As I say, I am not exactly sure about the protocolbut regardless, we will all be sitting and cheering on the Cats on Remembrance Day in the afternoon as they play a playoff game.(which I think we are going to win!)
However, as much as I love CFL football and the Tiger-Cats it is after all only a game, not a deadly war and that game which we will all thoroughly be a part of, was made possible in the much larger sense because others sacrificed. They fought, died or were injured in a “real,” war not a game, “battle.”
I believe their sacrifice was and is, dare I say it, incomparably more important and can be respectfully acknowledged in a simple way by wearing my poppy.
If you want to join me please do. If you do not that’s ok as well, they died for you to have that choice.
Everyone should wear their poppy. The Blackout isn’t a hard rule anyway that everyone will follow. People will come with yellow/gold touques and jerseys. Small specks of red in a sea of mostly black will not affect the Cats chances of winning.
Well written Rev. I hope the team (in fact all four teams playing on Remembrance Day) do something like wearing a poppy sticker on their helmets. Football has a lot of similarities to actual warfare (other than the dying) and it would be very appropriate for the players to show their respect for those who gave their blood, toil and tears to enable us to be able to enjoy watching the game as free people.
Former CFL coach and WWII vet Marv Levy would like a word…
“Though he was known to use historical examples to inspire his teams, Levy corrected those who used war and combat metaphors to describe football games by telling them that he actually fought in a war and that football and war were in no way comparable.Referring to the Super Bowl, he once said “This is not a must-win; World War II was a must-win””
It has long been our local tradition that poppies are worn only until after the conclusion of the cenotaph service, or, more accurately, until one arrives home after the service. Recognized exceptions are those who had served in the forces, or members of the family of a ‘fallen’ soldier.

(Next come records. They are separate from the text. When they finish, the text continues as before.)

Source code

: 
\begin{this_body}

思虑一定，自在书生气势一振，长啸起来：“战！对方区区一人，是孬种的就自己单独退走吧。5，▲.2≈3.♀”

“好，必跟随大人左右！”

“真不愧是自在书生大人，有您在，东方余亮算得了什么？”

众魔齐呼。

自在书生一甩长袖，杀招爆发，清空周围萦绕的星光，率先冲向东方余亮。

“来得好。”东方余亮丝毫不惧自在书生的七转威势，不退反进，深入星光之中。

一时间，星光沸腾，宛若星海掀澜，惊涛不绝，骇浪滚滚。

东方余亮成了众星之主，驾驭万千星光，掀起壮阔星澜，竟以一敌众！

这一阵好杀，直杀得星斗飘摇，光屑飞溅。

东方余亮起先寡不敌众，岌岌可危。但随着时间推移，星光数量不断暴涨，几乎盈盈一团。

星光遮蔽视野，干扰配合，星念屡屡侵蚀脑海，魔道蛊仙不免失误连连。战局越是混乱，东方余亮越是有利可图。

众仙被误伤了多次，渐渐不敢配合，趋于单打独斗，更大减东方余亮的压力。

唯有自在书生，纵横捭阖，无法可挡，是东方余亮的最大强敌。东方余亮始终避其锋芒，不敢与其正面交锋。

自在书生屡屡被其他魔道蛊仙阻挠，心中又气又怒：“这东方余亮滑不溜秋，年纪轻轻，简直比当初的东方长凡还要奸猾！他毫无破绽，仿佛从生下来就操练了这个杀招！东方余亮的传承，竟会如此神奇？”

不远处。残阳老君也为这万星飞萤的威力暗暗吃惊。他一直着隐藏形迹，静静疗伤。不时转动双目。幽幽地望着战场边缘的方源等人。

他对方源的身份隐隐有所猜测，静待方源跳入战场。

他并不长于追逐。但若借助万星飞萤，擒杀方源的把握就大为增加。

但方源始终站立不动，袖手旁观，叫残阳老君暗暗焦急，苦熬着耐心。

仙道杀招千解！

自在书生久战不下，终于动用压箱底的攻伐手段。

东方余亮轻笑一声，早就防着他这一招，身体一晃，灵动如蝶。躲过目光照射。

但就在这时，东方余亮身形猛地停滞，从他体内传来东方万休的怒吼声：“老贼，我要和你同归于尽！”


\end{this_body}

So, I was quite surprised to read that the Legion policy is that this is a matter of personal choice, with some choosing to wear the poppy throughout the day on November 11th. Since that is the case, I believe that I too will wear my poppy at the game, as my travel time to the stadium will prevent me from attending our local cenotaph service. Personally, I feel a little red on our black clothing will make for a very suitable emblem marking the 100th Anniversary of the Armistice.
I've tried to start a tradition with my son (he's 5 now), that we go to Woodland Cemetery and walk through each row of markers, and then pause at 11:00. Which is usually marked by the flyby of the Lancaster. Eventually we make our way to the cenotaph, and we remove our poppies and leave them there after we pause for another minute or so.

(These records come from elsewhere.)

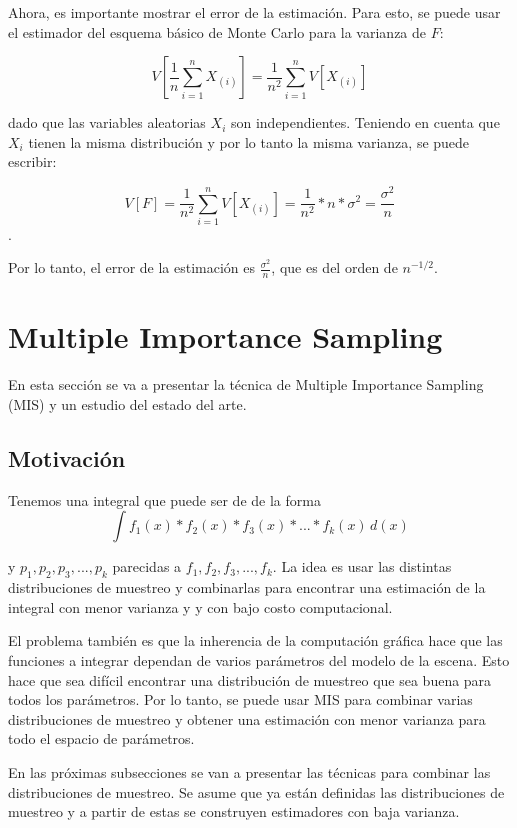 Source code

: \documentclass{article}
\begin{document}
Ahora, es importante mostrar el error de la estimación. Para esto, se puede usar el estimador del esquema básico de Monte Carlo para la varianza de $F$:

$$V[\frac{1}{n}\sum_{i=1}^{n} X_{(i)}] = \frac{1}{n^{2}} \sum_{i=1}^{n} V[X_{(i)}]$$

dado que las variables aleatorias $X_{i}$ son independientes. Teniendo en cuenta que $X_{i}$ tienen la misma distribución y por lo tanto la misma varianza, se puede escribir:

$$V[F] = \frac{1}{n^{2}} \sum_{i=1}^{n} V[X_{(i)}] = \frac{1}{n^{2}} * n * \sigma^{2} = \frac{\sigma^{2}}{n}$$.

Por lo tanto, el error de la estimación es $\frac{\sigma^{2}}{n}$, que es del orden de $n^{-1/2}$.

\section{Multiple Importance Sampling}

En esta sección se va a presentar la técnica de Multiple Importance Sampling (MIS) y un estudio del estado del arte.

\subsection{Motivación}

Tenemos una integral que puede ser de de la forma
$$ \int f_{1}(x) * f_{2}(x) * f_{3}(x) * ... * f_{k}(x) \,d(x)$$

y $ p_{1}, p_{2}, p_{3}, ..., p_{k}$ parecidas a $f_{1}, f_{2}, f_{3}, ..., f_{k}$.
La idea es usar las distintas distribuciones de muestreo y combinarlas para encontrar una estimación de la integral con menor varianza y y con bajo costo computacional.

El problema también es que la inherencia de la computación gráfica hace que las funciones a integrar dependan de varios parámetros del modelo de la escena.
Esto hace que sea difícil encontrar una distribución de muestreo que sea buena para todos los parámetros.
Por lo tanto, se puede usar MIS para combinar varias distribuciones de muestreo y obtener una estimación con menor varianza para todo el espacio de parámetros.

En las próximas subsecciones se van a presentar las técnicas para combinar las distribuciones de muestreo.
Se asume que ya están definidas las distribuciones de muestreo y a partir de estas se construyen estimadores con baja varianza.
\end{document}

Blitzkrieg was effective because Germany was the first nation to recognize the importance of tanks and how to use them (at full speed, massed up, racing ahead unsupported by other types of forces, then encircle and mop-up with air and ground troops).
I don’t know how that relates in any way to football. Now I’m going to be thinking about this for weeks.
I think this is a small, but immensely meaningful gesture. Kudos to the CFL and the teams. As to BC fans being upset with the timing of the game, all of us who ‘commute’ to the game are similarly affected. Besides, they have the luxury of PVR, we won’t.